"Una vez que hayas experimentado el placer de volar, caminarás con la mirada al cielo, porque allí has estado y allí desearás volver para siempre."
Leonardo Da Vinci

jueves, 15 de agosto de 2013

aguas calmas

Duele agosto. Duele adentro, allí donde lo guardé para nunca más sacarlo, allí donde nadie jamás va a poder llegar. A trescientos sesenta y cinco días de haber entregado el corazón me encuentro sonriéndole con pena al espejo ante el reflejo de una yo que perdió su yo hace un tiempo ya. Lo que duele no son los recuerdos, ni que su presencia sea nula en mi vida. Lo que duele es volver un año atrás y no entenderme. Hoy soy todo lo que quiero ser y no soy ni un poco lo que fui, y eso no quiere decir que me extrañe a mí antes, o que esté conforme con mi persona actual, simplemente en este tiempo que pasó, viví ciertas cosas que no estaba preparada para vivir y por eso duele tanto este mes ocho.
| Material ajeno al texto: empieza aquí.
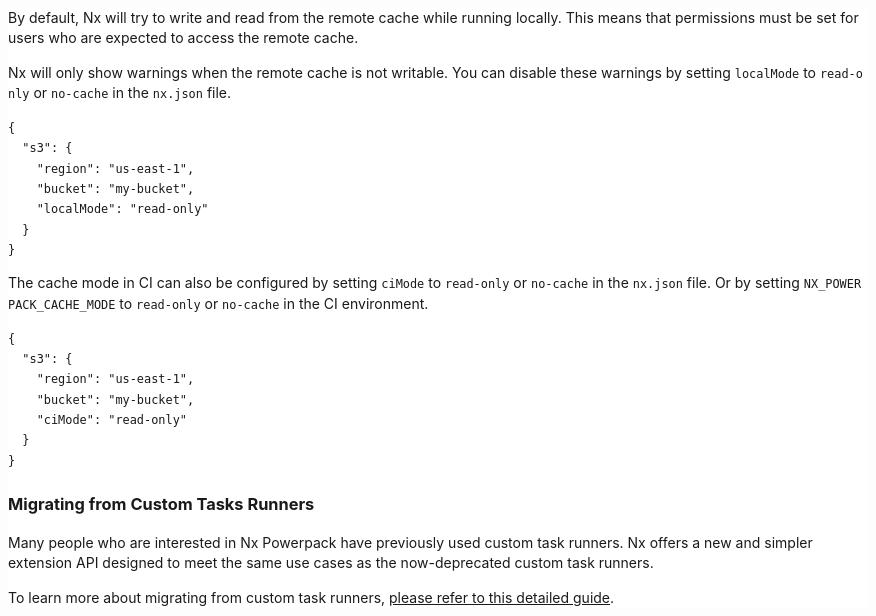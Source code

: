 By default, Nx will try to write and read from the remote cache while running locally. This means that permissions must be set for users who are expected to access the remote cache.

Nx will only show warnings when the remote cache is not writable. You can disable these warnings by setting `localMode` to `read-only` or `no-cache` in the `nx.json` file.

```jsonc {% fileName="nx.json" %}
{
  "s3": {
    "region": "us-east-1",
    "bucket": "my-bucket",
    "localMode": "read-only"
  }
}
```

The cache mode in CI can also be configured by setting `ciMode` to `read-only` or `no-cache` in the `nx.json` file. Or by setting `NX_POWERPACK_CACHE_MODE` to `read-only` or `no-cache` in the CI environment.

```jsonc {% fileName="nx.json" %}
{
  "s3": {
    "region": "us-east-1",
    "bucket": "my-bucket",
    "ciMode": "read-only"
  }
}
```

### Migrating from Custom Tasks Runners

Many people who are interested in Nx Powerpack have previously used custom task runners. Nx offers a new and simpler extension API designed to meet the same use cases as the now-deprecated custom task runners.

To learn more about migrating from custom task runners, [please refer to this detailed guide](/deprecated/custom-tasks-runner).
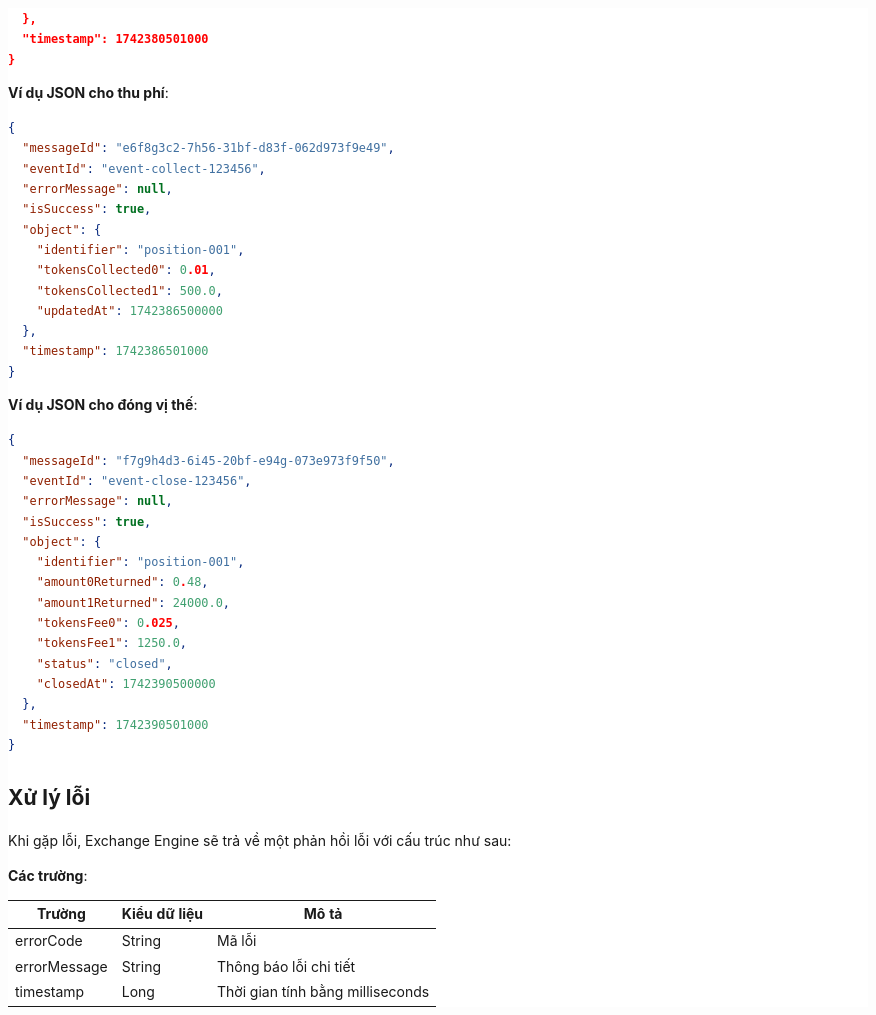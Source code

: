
 ```json
  },
  "timestamp": 1742380501000
}
```

**Ví dụ JSON cho thu phí**:

```json
{
  "messageId": "e6f8g3c2-7h56-31bf-d83f-062d973f9e49",
  "eventId": "event-collect-123456",
  "errorMessage": null,
  "isSuccess": true,
  "object": {
    "identifier": "position-001",
    "tokensCollected0": 0.01,
    "tokensCollected1": 500.0,
    "updatedAt": 1742386500000
  },
  "timestamp": 1742386501000
}
```

**Ví dụ JSON cho đóng vị thế**:

```json
{
  "messageId": "f7g9h4d3-6i45-20bf-e94g-073e973f9f50",
  "eventId": "event-close-123456",
  "errorMessage": null,
  "isSuccess": true,
  "object": {
    "identifier": "position-001",
    "amount0Returned": 0.48,
    "amount1Returned": 24000.0,
    "tokensFee0": 0.025,
    "tokensFee1": 1250.0,
    "status": "closed",
    "closedAt": 1742390500000
  },
  "timestamp": 1742390501000
}
```

## Xử lý lỗi

Khi gặp lỗi, Exchange Engine sẽ trả về một phản hồi lỗi với cấu trúc như sau:

**Các trường**:

| Trường       | Kiểu dữ liệu | Mô tả                            |
| ------------ | ------------ | -------------------------------- |
| errorCode    | String       | Mã lỗi                           |
| errorMessage | String       | Thông báo lỗi chi tiết           |
| timestamp    | Long         | Thời gian tính bằng milliseconds |
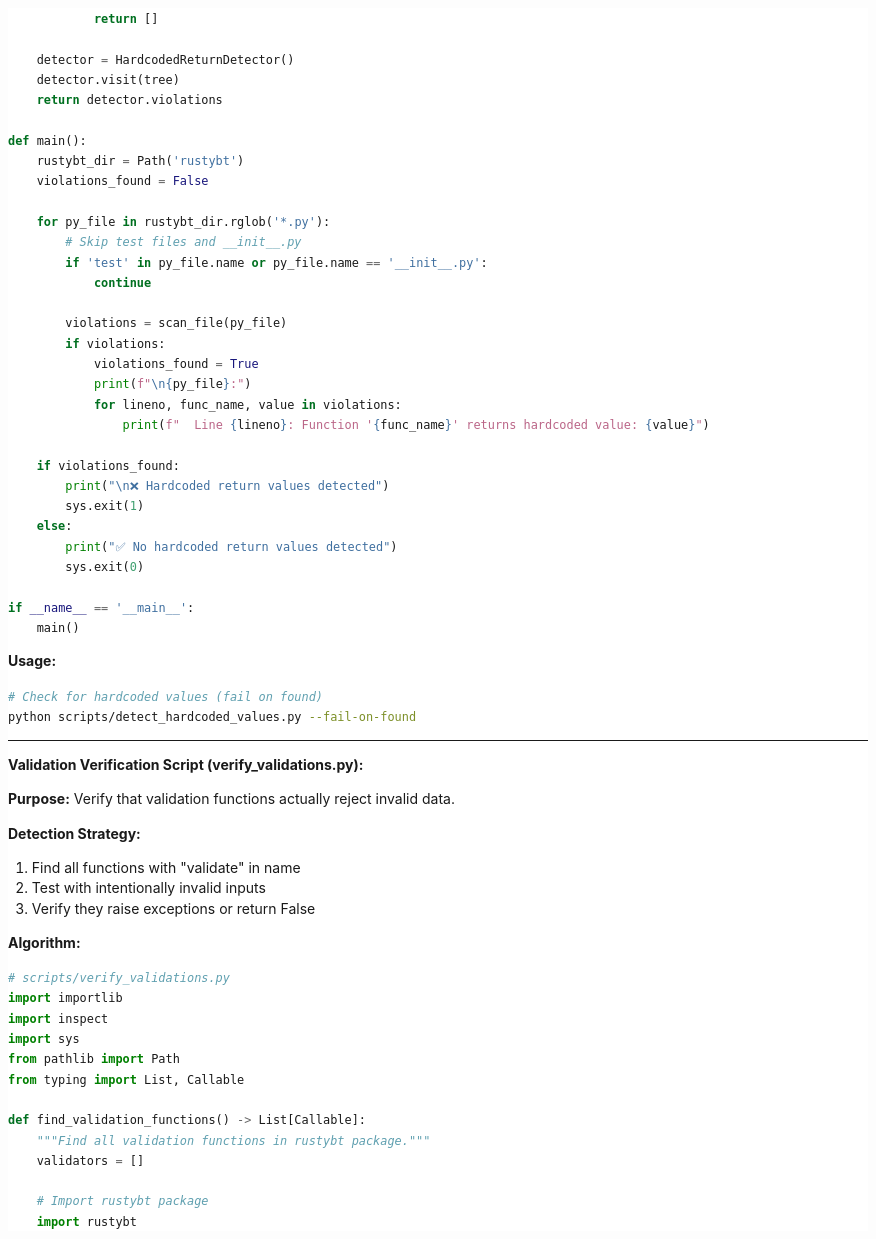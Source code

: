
 ```python
            return []

    detector = HardcodedReturnDetector()
    detector.visit(tree)
    return detector.violations

def main():
    rustybt_dir = Path('rustybt')
    violations_found = False

    for py_file in rustybt_dir.rglob('*.py'):
        # Skip test files and __init__.py
        if 'test' in py_file.name or py_file.name == '__init__.py':
            continue

        violations = scan_file(py_file)
        if violations:
            violations_found = True
            print(f"\n{py_file}:")
            for lineno, func_name, value in violations:
                print(f"  Line {lineno}: Function '{func_name}' returns hardcoded value: {value}")

    if violations_found:
        print("\n❌ Hardcoded return values detected")
        sys.exit(1)
    else:
        print("✅ No hardcoded return values detected")
        sys.exit(0)

if __name__ == '__main__':
    main()
```

**Usage:**
```bash
# Check for hardcoded values (fail on found)
python scripts/detect_hardcoded_values.py --fail-on-found
```

---

**Validation Verification Script (verify_validations.py):**

**Purpose:** Verify that validation functions actually reject invalid data.

**Detection Strategy:**
1. Find all functions with "validate" in name
2. Test with intentionally invalid inputs
3. Verify they raise exceptions or return False

**Algorithm:**
```python
# scripts/verify_validations.py
import importlib
import inspect
import sys
from pathlib import Path
from typing import List, Callable

def find_validation_functions() -> List[Callable]:
    """Find all validation functions in rustybt package."""
    validators = []

    # Import rustybt package
    import rustybt

```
Porque pude haberme evitado muchas de las cicatrices que llevo dentro si en vez de enfrentarme ante la situación, la hubiera frenado. Y van a seguir pasando cosas que me den la pauta de que sigo viva, y me va a seguir encantando la sensación de tener frío, y voy a seguir en constante lucha contra mí misma para no mirar hacia atrás jamás. Porque conservo poco de lo que era pero reitero, sigo viva. Porque como este, voy a tener que superar muchos agostos más.
Si algo me llena de orgullo es tener la cabeza alta y el corazón abierto después de todo.